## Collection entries
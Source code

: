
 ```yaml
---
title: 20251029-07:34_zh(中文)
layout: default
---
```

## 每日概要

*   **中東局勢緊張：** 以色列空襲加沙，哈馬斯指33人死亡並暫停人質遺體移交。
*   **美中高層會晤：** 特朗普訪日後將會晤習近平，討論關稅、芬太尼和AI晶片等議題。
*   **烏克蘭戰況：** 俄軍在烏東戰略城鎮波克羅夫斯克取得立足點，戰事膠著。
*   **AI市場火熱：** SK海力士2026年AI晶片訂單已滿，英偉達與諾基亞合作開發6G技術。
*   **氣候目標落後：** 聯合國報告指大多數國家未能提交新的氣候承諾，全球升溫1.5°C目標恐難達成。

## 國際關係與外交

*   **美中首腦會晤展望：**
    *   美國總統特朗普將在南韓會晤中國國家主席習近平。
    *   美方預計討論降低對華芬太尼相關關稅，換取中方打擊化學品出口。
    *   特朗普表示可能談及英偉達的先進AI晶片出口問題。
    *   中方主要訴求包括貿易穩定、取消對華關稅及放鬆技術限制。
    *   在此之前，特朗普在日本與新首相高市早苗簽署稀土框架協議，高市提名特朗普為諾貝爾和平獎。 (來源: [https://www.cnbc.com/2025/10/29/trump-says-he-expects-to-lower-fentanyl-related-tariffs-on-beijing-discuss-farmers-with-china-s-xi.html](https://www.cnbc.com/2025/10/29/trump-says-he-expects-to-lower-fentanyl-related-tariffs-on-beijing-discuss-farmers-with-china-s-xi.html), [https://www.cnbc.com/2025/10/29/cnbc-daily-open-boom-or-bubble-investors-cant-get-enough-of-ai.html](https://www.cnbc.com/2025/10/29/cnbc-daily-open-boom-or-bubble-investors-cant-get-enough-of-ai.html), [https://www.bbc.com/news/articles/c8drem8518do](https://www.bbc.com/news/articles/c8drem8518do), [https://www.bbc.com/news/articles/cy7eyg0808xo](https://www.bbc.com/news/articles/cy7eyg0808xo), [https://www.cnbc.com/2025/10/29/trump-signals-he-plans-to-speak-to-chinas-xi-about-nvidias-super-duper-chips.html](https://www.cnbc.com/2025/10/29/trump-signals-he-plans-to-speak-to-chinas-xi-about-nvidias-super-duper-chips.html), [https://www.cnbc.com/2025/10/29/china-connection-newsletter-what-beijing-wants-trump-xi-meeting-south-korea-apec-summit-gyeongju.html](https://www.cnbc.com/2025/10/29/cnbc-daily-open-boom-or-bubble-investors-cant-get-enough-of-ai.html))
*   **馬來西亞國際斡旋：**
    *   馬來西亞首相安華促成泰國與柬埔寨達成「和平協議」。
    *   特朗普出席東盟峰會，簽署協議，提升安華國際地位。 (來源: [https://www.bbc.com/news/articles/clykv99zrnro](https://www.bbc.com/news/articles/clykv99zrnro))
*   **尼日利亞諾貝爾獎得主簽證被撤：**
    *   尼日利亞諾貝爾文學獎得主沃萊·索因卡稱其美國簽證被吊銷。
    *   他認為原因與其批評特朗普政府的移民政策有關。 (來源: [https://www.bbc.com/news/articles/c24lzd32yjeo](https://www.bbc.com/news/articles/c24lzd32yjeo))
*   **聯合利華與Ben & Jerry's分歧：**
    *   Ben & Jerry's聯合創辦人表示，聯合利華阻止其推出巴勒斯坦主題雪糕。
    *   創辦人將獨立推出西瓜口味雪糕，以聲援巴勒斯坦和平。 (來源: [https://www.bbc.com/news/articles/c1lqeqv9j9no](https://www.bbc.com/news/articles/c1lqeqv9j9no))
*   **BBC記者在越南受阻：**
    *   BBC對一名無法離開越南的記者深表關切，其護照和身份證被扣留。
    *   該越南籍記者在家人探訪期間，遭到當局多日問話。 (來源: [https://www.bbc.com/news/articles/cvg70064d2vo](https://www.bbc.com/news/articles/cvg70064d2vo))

## Requirement
Go through the data and show each line that holds "Jerry".

## Written answer
*   **聯合利華與Ben & Jerry's分歧：**
    *   Ben & Jerry's聯合創辦人表示，聯合利華阻止其推出巴勒斯坦主題雪糕。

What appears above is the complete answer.